I’m exhausted. I have “newborn baby” levels of tiredness. Broken sleep, early starts and late nights are to blame. Every now and again my beautiful little daughter throws in a week of terrible sleep to keep me on my toes. This has been one of those weeks. It’s a good job she’s cute!

Today I have already had two coffees and at 1pm I feel like I could collapse into a heap. An afternoon slump made worse by the post caffeine crash

So after a bit of time on my yoga mat for some pranayama (breathing exercises) relaxation and meditation, my mind is less fuzzy and I am reminded of my healthy habits quest for this winter.

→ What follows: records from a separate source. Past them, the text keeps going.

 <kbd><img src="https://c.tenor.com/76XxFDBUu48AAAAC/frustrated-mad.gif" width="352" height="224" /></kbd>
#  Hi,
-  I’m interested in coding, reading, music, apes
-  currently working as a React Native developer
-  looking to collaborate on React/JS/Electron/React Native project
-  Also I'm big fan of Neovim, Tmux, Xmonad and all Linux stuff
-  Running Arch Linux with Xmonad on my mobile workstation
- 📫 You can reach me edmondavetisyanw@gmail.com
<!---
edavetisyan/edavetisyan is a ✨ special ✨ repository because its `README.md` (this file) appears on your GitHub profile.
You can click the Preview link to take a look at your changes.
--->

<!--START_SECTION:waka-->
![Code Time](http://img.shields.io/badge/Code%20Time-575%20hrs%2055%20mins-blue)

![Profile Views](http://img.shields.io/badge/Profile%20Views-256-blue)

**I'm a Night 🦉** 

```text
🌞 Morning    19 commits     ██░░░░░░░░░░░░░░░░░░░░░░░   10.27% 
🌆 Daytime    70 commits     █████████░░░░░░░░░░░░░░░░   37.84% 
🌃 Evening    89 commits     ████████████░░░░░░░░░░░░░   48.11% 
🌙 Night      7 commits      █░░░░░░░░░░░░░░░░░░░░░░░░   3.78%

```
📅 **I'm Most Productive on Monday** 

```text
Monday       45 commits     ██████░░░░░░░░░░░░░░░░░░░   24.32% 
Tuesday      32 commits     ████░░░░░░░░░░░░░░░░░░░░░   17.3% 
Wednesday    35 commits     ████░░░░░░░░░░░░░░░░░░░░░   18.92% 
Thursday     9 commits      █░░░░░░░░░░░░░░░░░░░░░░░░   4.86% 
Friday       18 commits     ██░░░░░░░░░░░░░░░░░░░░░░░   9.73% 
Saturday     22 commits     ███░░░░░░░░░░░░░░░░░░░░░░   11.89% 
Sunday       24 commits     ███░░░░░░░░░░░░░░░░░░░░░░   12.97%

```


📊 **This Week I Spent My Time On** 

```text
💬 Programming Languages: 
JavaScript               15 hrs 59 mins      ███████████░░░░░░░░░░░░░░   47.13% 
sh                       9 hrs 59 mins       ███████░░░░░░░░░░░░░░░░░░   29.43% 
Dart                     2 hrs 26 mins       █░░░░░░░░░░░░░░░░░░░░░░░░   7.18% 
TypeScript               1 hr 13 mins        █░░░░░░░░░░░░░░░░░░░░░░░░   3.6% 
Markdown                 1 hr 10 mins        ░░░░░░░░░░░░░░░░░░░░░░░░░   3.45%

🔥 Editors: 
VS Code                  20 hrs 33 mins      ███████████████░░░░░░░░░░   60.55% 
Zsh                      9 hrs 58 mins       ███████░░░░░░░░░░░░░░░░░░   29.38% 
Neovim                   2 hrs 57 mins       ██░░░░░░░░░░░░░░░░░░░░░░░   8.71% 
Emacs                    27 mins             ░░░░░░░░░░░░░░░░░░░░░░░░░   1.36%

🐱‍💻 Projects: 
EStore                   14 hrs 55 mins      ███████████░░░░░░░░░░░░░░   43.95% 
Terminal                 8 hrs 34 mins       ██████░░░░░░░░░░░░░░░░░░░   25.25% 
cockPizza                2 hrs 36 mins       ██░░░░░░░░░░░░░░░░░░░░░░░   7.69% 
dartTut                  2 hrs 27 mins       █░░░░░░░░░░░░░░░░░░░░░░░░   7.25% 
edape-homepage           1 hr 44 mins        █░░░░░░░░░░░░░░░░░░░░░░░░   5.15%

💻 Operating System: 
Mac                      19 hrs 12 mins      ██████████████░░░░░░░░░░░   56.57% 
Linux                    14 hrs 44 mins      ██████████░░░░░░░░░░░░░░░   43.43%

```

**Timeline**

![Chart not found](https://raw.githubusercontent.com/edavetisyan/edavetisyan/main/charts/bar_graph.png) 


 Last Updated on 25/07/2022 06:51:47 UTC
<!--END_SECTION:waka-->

This week, I thought I would try to tackle my fatigue without the aid of caffeine. It’s like a mini detox, without the starvation!  Over the next few days I will focus on the following:

  • More sleep!!
  • Yoga, meditation and relaxation
  • Exercising outside
  • Avoiding caffeine
  • Drinking herbal teas, juices and lots of water
  • Eating lots of fresh fruit and veg.

Obvious stuff I suppose. But unless I really focus and plan, during the day I end up running around frantically and then grabbing what’s quick and available because I’m really hungry. Then by the evening I have to really push myself to cook a decent freshly prepared meal.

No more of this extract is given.